I did have to remove 1/4" from the components of the motor well, as well
as the last two ribs to accommodate the change, but she now has a solid
piece from port to starboard instead of the pieced
together vertical planking which was held in place with
water based
glue and a few screws.
The new inner was carefully scribed and cut to fit the
planking, and thoroughly epoxied
into place ; 1 1/2" screws added through the planking and bottom framing
whilst the epoxy was still wet - I was sure to have enough 'glue' to allow
it to squeeze out all around.
The two Transom knees were epoxied into place, bolted
through the framing with bronze carriage bolts, and
screwed through
the forward frame and the
inner skin of the transom. The original layout had
been to bolt them in right through the bottom plywood.
This
was probably
not the best solution as the
heads had compressed the plywood over time and allowed
some leaking to occur around them, contributing to
the dry rot.
I opted for countersinking them into the 3 1/2" wide 42" long aft battens
which you may remember were already 1/4" thicker than original. I also
countersunk the heads into the inner skin of the transom, whereas the original
method
had been to bore a deep countersink into the outer skin and then install
a plug to fill the hole flush.
My way, though patently not original, leaves less
room for leaking.
Another trip to New England Hardwoods secured the
outer planking for the transom, a nice 5/4 x 12" x 12' mahogany
stick. This replaced the original outer skin of the transom right
down to the widths of the original pieces.

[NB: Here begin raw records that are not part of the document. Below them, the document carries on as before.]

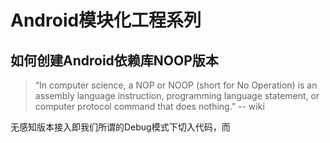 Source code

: Android模块化工程系列
======

## 如何创建Android依赖库NOOP版本

>“In computer science, a NOP or NOOP (short for No Operation) is an assembly language instruction, programming language statement, or computer protocol command that does nothing.” -- wiki

无感知版本接入即我们所谓的Debug模式下切入代码，而
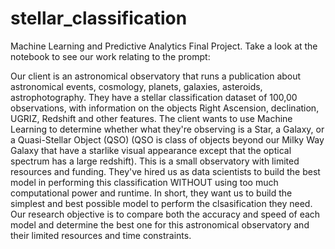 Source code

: # stellar_classification

Machine Learning and Predictive Analytics Final Project. Take a look at the notebook to see our work relating to the prompt:

Our client is an astronomical observatory that runs a publication about astronomical events, cosmology, planets, galaxies, asteroids, astrophotography. They have a stellar classification dataset of 100,00 observations, with information on the objects Right Ascension, declination, UGRIZ, Redshift and other features. The client wants to use Machine Learning to determine whether what they're observing is a Star, a Galaxy, or a Quasi-Stellar Object (QSO) (QSO is class of objects beyond our Milky Way Galaxy that have a starlike visual appearance except that the optical spectrum has a large redshift). This is a small observatory with limited resources and funding. They've hired us as data scientists to build the best model in performing this classification WITHOUT using too much computational power and runtime. In short, they want us to build the simplest and best possible model to perform the clsasification they need. Our research objective is to compare both the accuracy and speed of each model and determine the best one for this astronomical observatory and their limited resources and time constraints.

Each piece was fitted, then removed, coated in epoxy and re-installed with
a liberal coating on the mating surfaces between the inner and outer skins.
Clamps, and more 1 1/2" screws.
Mating edges were also epoxied assuring a perfect joint which should
not separate the way the original did.
All remaining screw holes were plugged with
birch dowels and white glue to assure a good grip for the new screws which
undoubtably would hit at least a few of the old holes.

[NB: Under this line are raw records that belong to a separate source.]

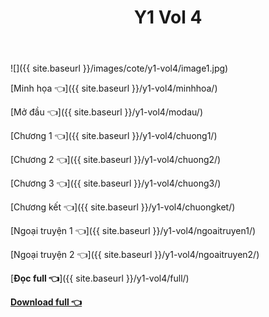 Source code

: ﻿---
layout: post
title: Y1 Vol 4
---

![]({{ site.baseurl }}/images/cote/y1-vol4/image1.jpg)

[Minh họa 👈]({{ site.baseurl }}/y1-vol4/minhhoa/)

[Mở đầu 👈]({{ site.baseurl }}/y1-vol4/modau/)

[Chương 1 👈]({{ site.baseurl }}/y1-vol4/chuong1/)

[Chương 2 👈]({{ site.baseurl }}/y1-vol4/chuong2/)

[Chương 3 👈]({{ site.baseurl }}/y1-vol4/chuong3/)

[Chương kết 👈]({{ site.baseurl }}/y1-vol4/chuongket/)

[Ngoại truyện 1 👈]({{ site.baseurl }}/y1-vol4/ngoaitruyen1/)

[Ngoại truyện 2 👈]({{ site.baseurl }}/y1-vol4/ngoaitruyen2/)

[**Đọc full 👈**]({{ site.baseurl }}/y1-vol4/full/)

[**Download full 👈**](https://ll.rf.gd/Share/cote.ga/y1/vol4.docx)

I thought long and hard about if I should epoxy the bottom
plywood onto the frames, but decided against it in favor of a liberal
bead of Boat-Life white along all mating surfaces.
When installed ,
and screwed down (another 600 1" screws), the joint should prove to be
both secure and watertight, but allowing for removal of the sheathing if
necessary down
the road.
Next, after one final trip to the Hardwood store, I cut and set aside the
keelson and chine rub rails. This was because I coated the entire
bottom with WEST epoxy , rolled on with a 'foamie' then tipped off.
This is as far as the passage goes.